[Saved data entries]
= = =

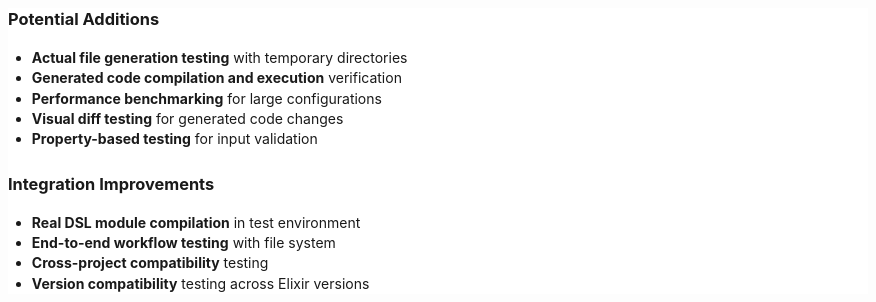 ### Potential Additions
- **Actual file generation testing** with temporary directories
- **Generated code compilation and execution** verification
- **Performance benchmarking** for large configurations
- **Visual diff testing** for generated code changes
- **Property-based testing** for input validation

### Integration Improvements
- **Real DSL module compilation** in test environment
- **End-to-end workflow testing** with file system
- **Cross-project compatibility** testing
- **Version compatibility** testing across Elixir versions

= = =

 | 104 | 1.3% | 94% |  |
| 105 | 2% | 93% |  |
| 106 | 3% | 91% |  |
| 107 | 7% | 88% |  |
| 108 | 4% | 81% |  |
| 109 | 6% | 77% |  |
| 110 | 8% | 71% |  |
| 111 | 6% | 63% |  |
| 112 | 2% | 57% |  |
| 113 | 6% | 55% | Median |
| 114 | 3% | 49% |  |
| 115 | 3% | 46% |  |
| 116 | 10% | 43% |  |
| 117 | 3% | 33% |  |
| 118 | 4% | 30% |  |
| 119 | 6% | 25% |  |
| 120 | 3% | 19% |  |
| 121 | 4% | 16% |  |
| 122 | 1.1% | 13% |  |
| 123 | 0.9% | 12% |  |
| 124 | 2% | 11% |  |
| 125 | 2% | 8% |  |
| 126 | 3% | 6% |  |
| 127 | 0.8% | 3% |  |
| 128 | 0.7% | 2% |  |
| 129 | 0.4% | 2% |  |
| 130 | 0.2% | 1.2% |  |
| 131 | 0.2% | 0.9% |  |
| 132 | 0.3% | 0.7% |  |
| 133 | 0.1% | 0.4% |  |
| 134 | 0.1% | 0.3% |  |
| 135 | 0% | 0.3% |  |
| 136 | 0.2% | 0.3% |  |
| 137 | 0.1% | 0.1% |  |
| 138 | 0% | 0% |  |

= = =

▶ **What you need to do**: Return the count of lines in the entries above that include the word "compilation", without any added text.

▶ **Written answer**: 2